Hi TLS, thank you for your reply. I have designed several loudspeakers myself and I have a basic enough understanding to hear everything your saying and I totally agree, but I personally don't think I addressed my point well enough. I was referring to older model vintage speakers with very atypical pressed paper cones. And the violin was just an analogy but not to be taken seriously! The point I'm trying to get at is when I personally think of these drivers, I dont picture good sound. Of course on paper, high sensitivity has zero correlation to do with bass output, HOWEVER, it is the process of in real life to achieve these high sensitivities in a driver that isnt very large (lets just leave 15 and 18" out for a second here) they have to have abysmal xmax, very light duty construction cones, small triple roll surrounds etc... which then means it suffers low-frequency extension. I've never successfully heard an old, vintage, high sensitivity paper pressed paper driver putting out accurate, deep powerful bass. In a smaller summary, that's the idea I'm trying to express here, and just wanted to share my thoughts with you guys, and most of us don't want our music to be playing at 120db either, so I understand what I'm saying is almost like "yeah no kidding" and the modern interpretation of these speakers have addressed these issues but it was rather food for thought, seeing how loudspeakers have evolved.
Let me first point out that on paper high sensitivity has everything to do with limited bass extension as there is an absolute inverse relationship between flux density and bass extension.
Actually the old vintage drivers are just that. It would be surprising if cone, suspension, surround, and motor systems had not progressed over 80 years plus.
However even then, I think properly used some vintage drivers are not as bad as you maintain. Then as now there has been the spread between junk and excellence.

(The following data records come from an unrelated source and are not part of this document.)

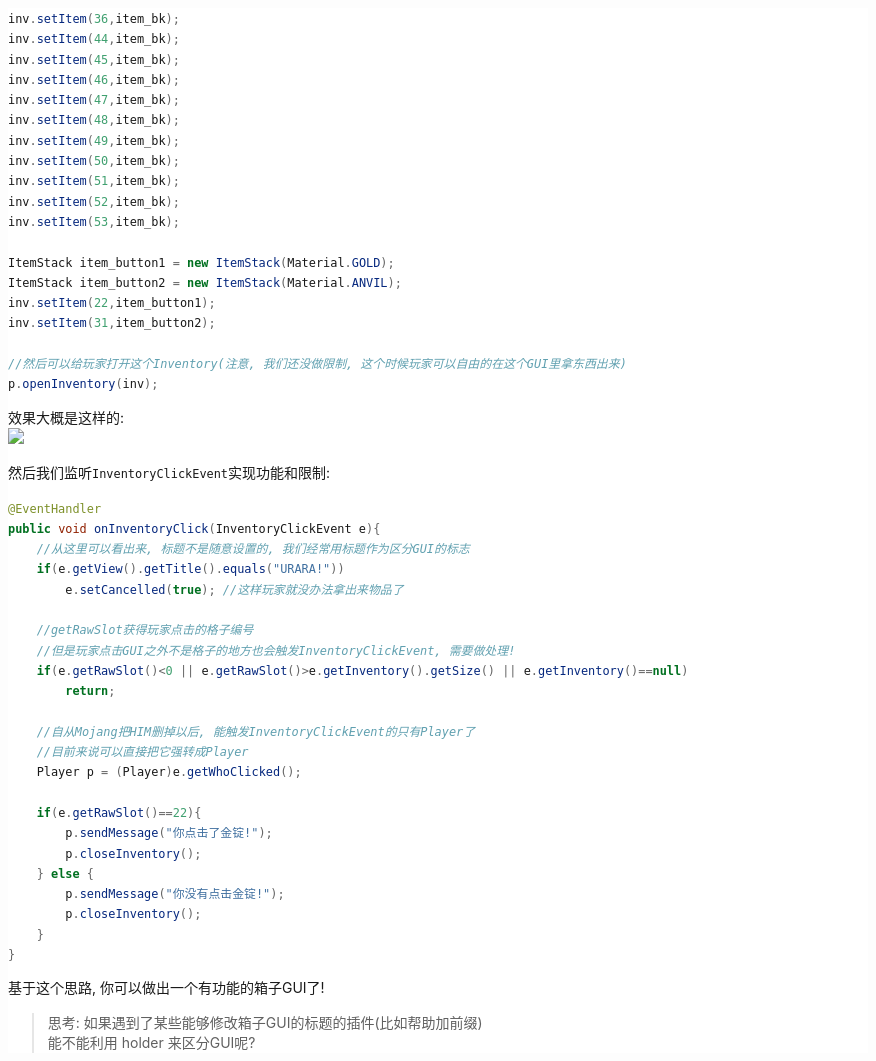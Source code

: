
 ```java
inv.setItem(36,item_bk);
inv.setItem(44,item_bk);
inv.setItem(45,item_bk);
inv.setItem(46,item_bk);
inv.setItem(47,item_bk);
inv.setItem(48,item_bk);
inv.setItem(49,item_bk);
inv.setItem(50,item_bk);
inv.setItem(51,item_bk);
inv.setItem(52,item_bk);
inv.setItem(53,item_bk);

ItemStack item_button1 = new ItemStack(Material.GOLD);
ItemStack item_button2 = new ItemStack(Material.ANVIL);
inv.setItem(22,item_button1);
inv.setItem(31,item_button2);

//然后可以给玩家打开这个Inventory(注意, 我们还没做限制, 这个时候玩家可以自由的在这个GUI里拿东西出来)
p.openInventory(inv);
```

效果大概是这样的:  
![](http://www.miao.su/images/2018/08/15/QQ201808151748188c576.png)

然后我们监听`InventoryClickEvent`实现功能和限制:  
```java
@EventHandler
public void onInventoryClick(InventoryClickEvent e){
	//从这里可以看出来, 标题不是随意设置的, 我们经常用标题作为区分GUI的标志
	if(e.getView().getTitle().equals("URARA!"))
		e.setCancelled(true); //这样玩家就没办法拿出来物品了
		
	//getRawSlot获得玩家点击的格子编号
	//但是玩家点击GUI之外不是格子的地方也会触发InventoryClickEvent, 需要做处理!
	if(e.getRawSlot()<0 || e.getRawSlot()>e.getInventory().getSize() || e.getInventory()==null)
		return;
	
	//自从Mojang把HIM删掉以后, 能触发InventoryClickEvent的只有Player了
	//目前来说可以直接把它强转成Player
	Player p = (Player)e.getWhoClicked();
	
	if(e.getRawSlot()==22){ 
		p.sendMessage("你点击了金锭!");
		p.closeInventory();
	} else {
		p.sendMessage("你没有点击金锭!");
		p.closeInventory();
	}
}
```
基于这个思路, 你可以做出一个有功能的箱子GUI了!

> 思考: 如果遇到了某些能够修改箱子GUI的标题的插件(比如帮助加前缀)  
> 能不能利用 holder 来区分GUI呢?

The first speaker that had any high-Fi pretensions at all was Paul Voight's driver in his Voight corner horn. It had a massive electro magnet. This line continues in the Lowther line of speakers, of small paper coned extremely high flux density horn loaded speakers,
The Altec Voice of the theater and similar products from EV and JBL, where all developed with the cinema in mind. The cinemas back then were larger than now. Power amps were low powered and primitive. So the order of the day, was good coverage of these huge spaces with good spl. and high speech intelligibility.
So you had these massive systems, of which the Altec Voice of the theater was the best known, most widely used and iconic. Do not forget that Thiel and Small had not yet published their famous paper and gave us the first mathematical model for the interaction of driver and cabinet. This of course led to a massive improvement.
The sentinel dates are:-
1825 Kellog and Rice, on moving coil drivers.
1954 and the fifties era: - Harry F. Olson, Bereneck et al with Elctroacoustic analogous circuits.
1961 Thiel and Small with there famous paper in Australia. Only Raymond Cooke CEO and founder of KEF grasped the significance of this paper. So KEF were the first to design drivers and cabinets using this model. The KEF factory at Tovil just outside Maidstone on the banks of the River Medway, was just 15 miles up river from where I lived. So as a curious kid of 14, I had a birds eye view and up close encounter of this momentous development. The first driver designed using these principles was the KEF B 139 bass driver. It is still one of the very best bass drivers of all time. I have 8 in my possession, with six in regular use. The work was not published outside Australia until 1971, when there work was published in the AES journal. So that is the date when improvements in loudspeakers really took off.
Amplifiers were also crude. 1949 was a pivotal year, when British engineer D.T.N. Williamson published his Williamson amp. This was the first amplifier to achieve 0.1% THD. It is widely considered the start of the Hi-Fi era. He worked closely with Peter Walker of Quad and Harold J. Leake to develop increasingly powerful high quality tube amps. Harold Leake in particular produced a range of beautifully crafted tube amps from 10 to 50 watts in the fifties. The Mullard tube manufacturer published excellent amp circuits back then for the DIY builder, which I built as a kid. I built a 33, a 10/10 for myself and a couple of 10s for others. I still have the 10/10. So Hi-Fi as we know it really did start in the UK, and set in train that era of the "Golden Age" of British Audio.
The point is that it took tandem developments in speakers and amplifiers to start the foundation of what we enjoy today.
The fact that a well restored Voice of the Theater set up sounds as good as it does is close to a miracle. Those products defined Cinema sound for generations. Actually I believe they are worthy of great praise and not criticism for what they achieved with so little to give so much pleasure to millions, especially during the dark days of the second world war.